AIM OF THE TASK:
Take the entries that follow and return exactly the lines from the one holding "In particular, we" through the one holding "For example, the", both included. Nothing else is needed.
** Opening DATA EXTRACTS block **
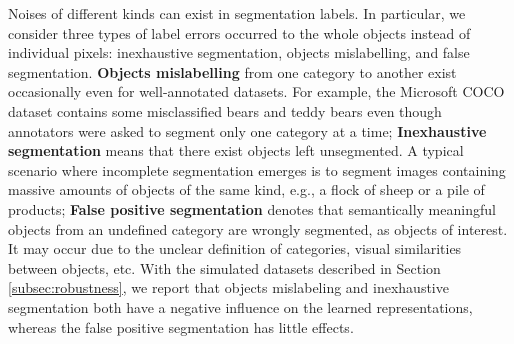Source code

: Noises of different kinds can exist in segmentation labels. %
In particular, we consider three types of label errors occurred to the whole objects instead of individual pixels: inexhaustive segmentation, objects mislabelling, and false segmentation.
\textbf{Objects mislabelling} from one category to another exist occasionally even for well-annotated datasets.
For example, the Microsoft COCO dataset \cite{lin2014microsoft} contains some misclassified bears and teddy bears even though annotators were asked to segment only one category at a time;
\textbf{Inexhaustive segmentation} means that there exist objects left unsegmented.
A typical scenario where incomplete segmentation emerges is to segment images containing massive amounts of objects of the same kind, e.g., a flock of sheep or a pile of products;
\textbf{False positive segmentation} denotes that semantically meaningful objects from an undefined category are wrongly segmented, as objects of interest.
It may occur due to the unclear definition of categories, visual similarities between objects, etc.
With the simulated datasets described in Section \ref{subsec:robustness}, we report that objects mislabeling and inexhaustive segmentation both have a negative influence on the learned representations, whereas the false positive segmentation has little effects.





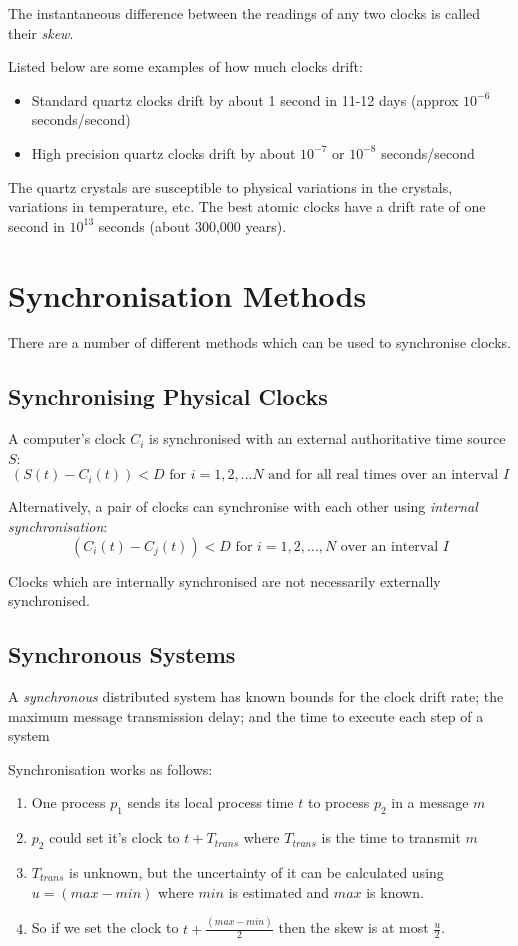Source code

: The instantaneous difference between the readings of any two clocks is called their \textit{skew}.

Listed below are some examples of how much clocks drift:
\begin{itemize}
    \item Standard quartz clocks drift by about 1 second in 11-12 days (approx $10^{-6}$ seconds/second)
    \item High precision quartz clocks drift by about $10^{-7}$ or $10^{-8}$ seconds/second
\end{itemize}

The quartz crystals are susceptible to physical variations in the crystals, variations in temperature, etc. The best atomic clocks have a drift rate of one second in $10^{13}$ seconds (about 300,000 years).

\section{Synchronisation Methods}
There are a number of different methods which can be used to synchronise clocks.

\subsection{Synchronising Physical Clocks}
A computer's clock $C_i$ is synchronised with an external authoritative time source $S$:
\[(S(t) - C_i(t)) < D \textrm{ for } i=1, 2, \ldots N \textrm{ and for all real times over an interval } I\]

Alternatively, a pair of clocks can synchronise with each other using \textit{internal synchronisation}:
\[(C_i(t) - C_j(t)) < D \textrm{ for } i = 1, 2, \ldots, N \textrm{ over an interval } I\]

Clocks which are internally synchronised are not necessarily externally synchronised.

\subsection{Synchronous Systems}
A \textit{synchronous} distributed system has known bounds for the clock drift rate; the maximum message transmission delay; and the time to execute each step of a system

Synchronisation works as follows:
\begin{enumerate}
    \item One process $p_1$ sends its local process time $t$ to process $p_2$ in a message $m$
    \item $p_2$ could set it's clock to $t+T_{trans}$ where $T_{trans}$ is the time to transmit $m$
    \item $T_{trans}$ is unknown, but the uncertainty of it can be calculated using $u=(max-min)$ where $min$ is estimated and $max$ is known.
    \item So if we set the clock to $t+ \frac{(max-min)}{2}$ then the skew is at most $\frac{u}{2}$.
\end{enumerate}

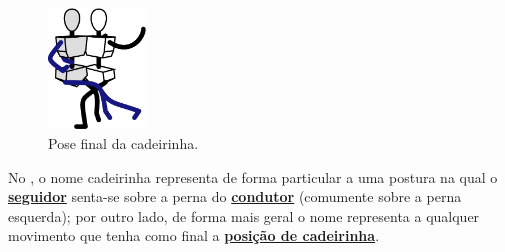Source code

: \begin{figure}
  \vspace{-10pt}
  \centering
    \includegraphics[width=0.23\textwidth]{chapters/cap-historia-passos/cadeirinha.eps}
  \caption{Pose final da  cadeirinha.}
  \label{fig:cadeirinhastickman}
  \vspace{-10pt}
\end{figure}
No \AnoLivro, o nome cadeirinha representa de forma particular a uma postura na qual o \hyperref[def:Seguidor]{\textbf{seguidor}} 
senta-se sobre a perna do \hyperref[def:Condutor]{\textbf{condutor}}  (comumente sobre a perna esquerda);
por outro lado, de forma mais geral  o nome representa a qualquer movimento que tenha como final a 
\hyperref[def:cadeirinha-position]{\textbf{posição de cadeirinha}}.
** Closing DATA EXTRACTS block **
COMPLETED EXERCISE:
In particular, we consider three types of label errors occurred to the whole objects instead of individual pixels: inexhaustive segmentation, objects mislabelling, and false segmentation.
\textbf{Objects mislabelling} from one category to another exist occasionally even for well-annotated datasets.
For example, the Microsoft COCO dataset \cite{lin2014microsoft} contains some misclassified bears and teddy bears even though annotators were asked to segment only one category at a time;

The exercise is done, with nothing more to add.